By Steve Moran
Recently, a senior living operator posted this graphic that was extracted from the ASHA 2016 market brief. In the graphic, it is estimated that the industry will need to build 100,000 new units per year starting in 2025 through 2040 in order to keep up with demand.
He went on to note that this is the equivalent of building a company almost twice the size of Brookdale every year for 20 years straight.
To provide some context, it is a rosy, optimistic view, and if only it were true . . .
That data is not 5 years old, so I reached out to David Schless, president of ASHA to see if they have updated data. According to their most recent market report, they are still projecting a need for nearly 90,000 new units per year beginning in 2025.
NO, NO, NO, NO
It will never happen.
I hope I am wrong . . .
But it will never happen.
Here is why (6 reasons):
- For something like greater than 90% of the population, senior living is seen as the choice of last resort. Most people don’t want to move into senior living and will only do so when they believe they have no other option.
- Each month we see individuals and organizations talking about new ways to create great living environments for older people.
- As senior living developers/operators continue to build new communities, they mostly get bigger, fancier, and more opulent. It makes senior living less and less affordable.

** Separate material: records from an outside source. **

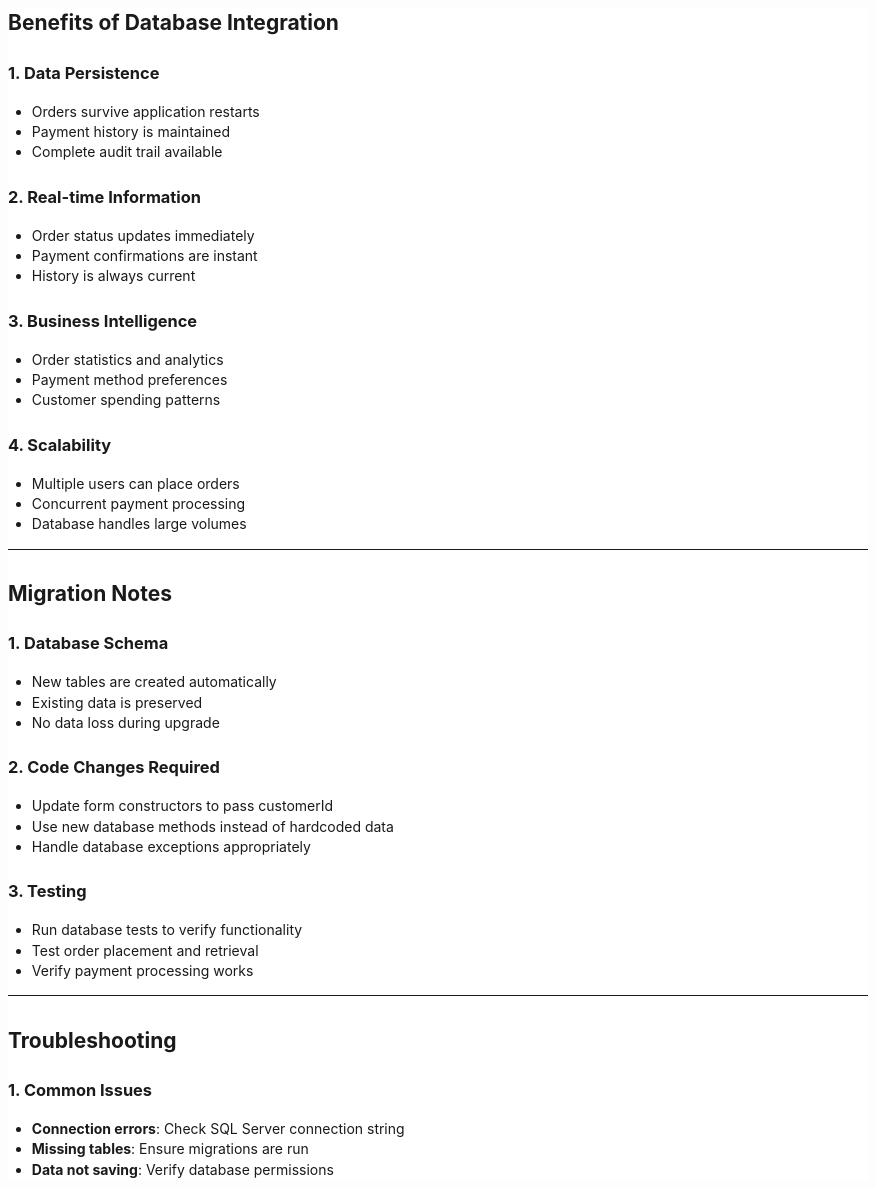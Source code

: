 
## Benefits of Database Integration

### 1. **Data Persistence**
- Orders survive application restarts
- Payment history is maintained
- Complete audit trail available

### 2. **Real-time Information**
- Order status updates immediately
- Payment confirmations are instant
- History is always current

### 3. **Business Intelligence**
- Order statistics and analytics
- Payment method preferences
- Customer spending patterns

### 4. **Scalability**
- Multiple users can place orders
- Concurrent payment processing
- Database handles large volumes

---

## Migration Notes

### 1. **Database Schema**
- New tables are created automatically
- Existing data is preserved
- No data loss during upgrade

### 2. **Code Changes Required**
- Update form constructors to pass customerId
- Use new database methods instead of hardcoded data
- Handle database exceptions appropriately

### 3. **Testing**
- Run database tests to verify functionality
- Test order placement and retrieval
- Verify payment processing works

---

## Troubleshooting

### 1. **Common Issues**
- **Connection errors**: Check SQL Server connection string
- **Missing tables**: Ensure migrations are run
- **Data not saving**: Verify database permissions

- The labor crisis is at a critical point, but it is sure to cause labor costs to increase faster than rates can be raised.

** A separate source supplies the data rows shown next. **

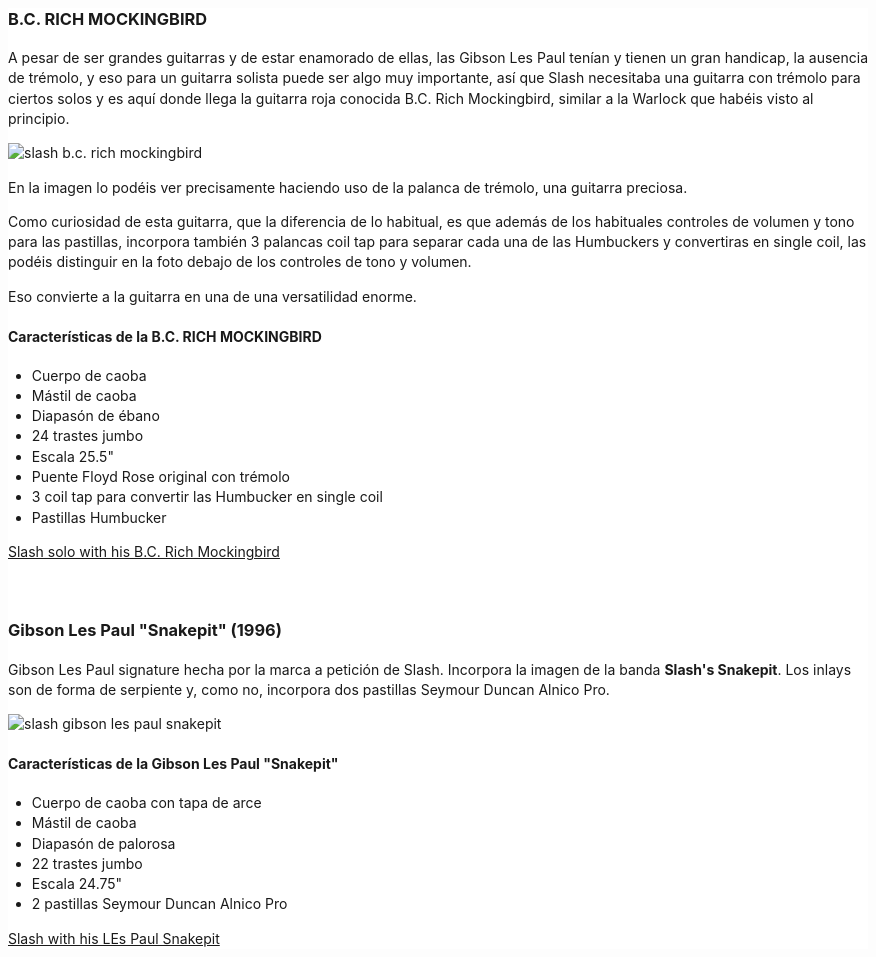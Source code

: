 ### B.C. RICH MOCKINGBIRD

A pesar de ser grandes guitarras y de estar enamorado de ellas, las Gibson Les Paul tenían y tienen un gran handicap, la ausencia de trémolo, y eso para un guitarra solista
puede ser algo muy importante, así que Slash necesitaba una guitarra con trémolo para ciertos solos y es aquí donde llega la guitarra roja conocida B.C. Rich Mockingbird, similar
a la Warlock que habéis visto al principio.

<div><img src="../../images/slash/slash-bc-rich-mockingbird.jpg" alt="slash b.c. rich mockingbird" width="300" height="442"></div>

En la imagen lo podéis ver precisamente haciendo uso de la palanca de trémolo, una guitarra preciosa. 

Como curiosidad de esta guitarra, que la diferencia de lo habitual, es que
además de los habituales controles de volumen y tono para las pastillas, incorpora también 3 palancas coil tap para separar cada una de las Humbuckers y convertiras en single coil, 
las podéis distinguir en la foto debajo de los controles de tono y volumen.

Eso convierte a la guitarra en una de una versatilidad enorme.

#### Características de la B.C. RICH MOCKINGBIRD

* Cuerpo de caoba
* Mástil de caoba
* Diapasón de ébano
* 24 trastes jumbo
* Escala 25.5"
* Puente Floyd Rose original con trémolo
* 3 coil tap para convertir las Humbucker en single coil
* Pastillas Humbucker

<a href="https://www.youtu.be/LUtvWvf1vq0" class="lazy-youtube-embed">Slash solo with his B.C. Rich Mockingbird</a>

&nbsp;

### Gibson Les Paul "Snakepit" (1996)

Gibson Les Paul signature hecha por la marca a petición de Slash. Incorpora la imagen de la banda **Slash's Snakepit**. Los inlays son de forma de serpiente y, como no, incorpora dos pastillas
Seymour Duncan Alnico Pro.

<div><img src="../../images/slash/slash-gibson-les-paul-snakepit.jpg" alt="slash gibson les paul snakepit" width="327" height="450"></div>

#### Características de la Gibson Les Paul "Snakepit"

* Cuerpo de caoba con tapa de arce
* Mástil de caoba
* Diapasón de palorosa
* 22 trastes jumbo
* Escala 24.75"
* 2 pastillas Seymour Duncan Alnico Pro

<a href="https://www.youtu.be/rSA6yyiqBdY" class="lazy-youtube-embed">Slash with his LEs Paul Snakepit</a>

- The government is deeply invested in keeping people at home. There is a perception that senior living is more expensive and provides a lower quality of life (both are propositions I disagree with).
- As an industry we actually spend very little time selling the thing that has the most value, living in a community. There is so much research that says when older people live “in community” they live longer, healthier lives, and we rarely talk about this.
Believing that demand will soon outstrip supply is so dangerous for the senior living industry. It suggests that we don’t need to evolve; that we do not need to get creative to increase demand. Six or seven years ago, there was this frenzy of excitement about memory care. There was a general belief that the need was so great it would be impossible to build enough memory care communities to meet the needs.
Everyone got on the bandwagon building new locked communities. Then one day there was this sudden “OH CR#$” moment where we realized there were too many memory care units. There were a number of companies that went out of business and others that came close to folding.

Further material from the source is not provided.